Thomas recreates Freud's deeply humanistic approach to psychoanalysis. He describes Freud as 'a myth...something far greater than even a gifted individual', thus giving his writing the quality of Greek drama or Teutonic epic, with the character of 'Anna G' becoming talismanic in her power to explore primal sexual energies and a superhuman capacity of endurance in tandem with her other role in the novel as a talented, opera singer who never quite reaches the pantheon of the greats.
'The White Hotel' is a deeply disturbing novel, its complexity compounded by the rich interweaving of fictional inset narrative (the Freudian interpretation) with third person accounts of concentration camp horror.
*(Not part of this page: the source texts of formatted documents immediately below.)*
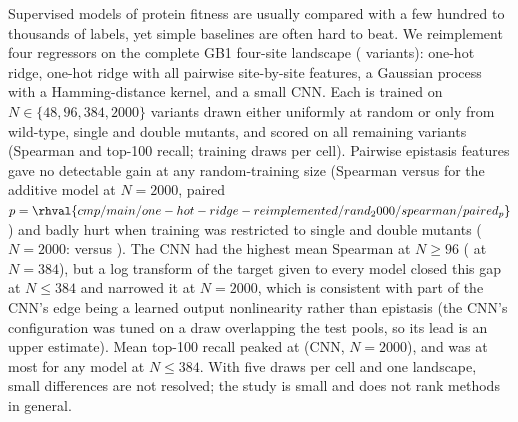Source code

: Supervised models of protein fitness are usually compared with a few hundred to thousands of labels, yet simple baselines are often hard to beat.
We reimplement four regressors on the complete GB1 four-site landscape ( variants): one-hot ridge, one-hot ridge with all pairwise site-by-site features, a Gaussian process with a Hamming-distance kernel, and a small CNN.
Each is trained on $N\in\{48,96,384,2000\}$ variants drawn either uniformly at random or only from wild-type, single and double mutants, and scored on all remaining variants (Spearman and top-100 recall;  training draws per cell).
Pairwise epistasis features gave no detectable gain at any random-training size (Spearman  versus  for the additive model at $N{=}2000$, paired $p=\rhval{cmp/main/one-hot-ridge-reimplemented/rand_2000/spearman/paired_p}$) and badly hurt when training was restricted to single and double mutants ($N{=}2000$:  versus ).
The CNN had the highest mean Spearman at $N\ge 96$ ( at $N{=}384$), but a log transform of the target given to every model closed this gap at $N\le384$ and narrowed it at $N{=}2000$, which is consistent with part of the CNN's edge being a learned output nonlinearity rather than epistasis (the CNN's configuration was tuned on a draw overlapping the test pools, so its lead is an upper estimate).
Mean top-100 recall peaked at  (CNN, $N{=}2000$), and was at most  for any model at $N\le 384$.
With five draws per cell and one landscape, small differences are not resolved; the study is small and does not rank methods in general.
Jung is also wrapped into the mix with the curious disquisition on North German preserved peat-bog corpses at the start prefiguring the treatment of corpses at the camp at the end.
The book needs a revisit some time in the distant future. So many threads to disentangle, so much cold, stark horror to confront again, with Freud's own bitter suffering (cancer of the jaw, a lonely London death in 1939 and four sisters killed in the Holocaust) completing this gruelling nightmare novel.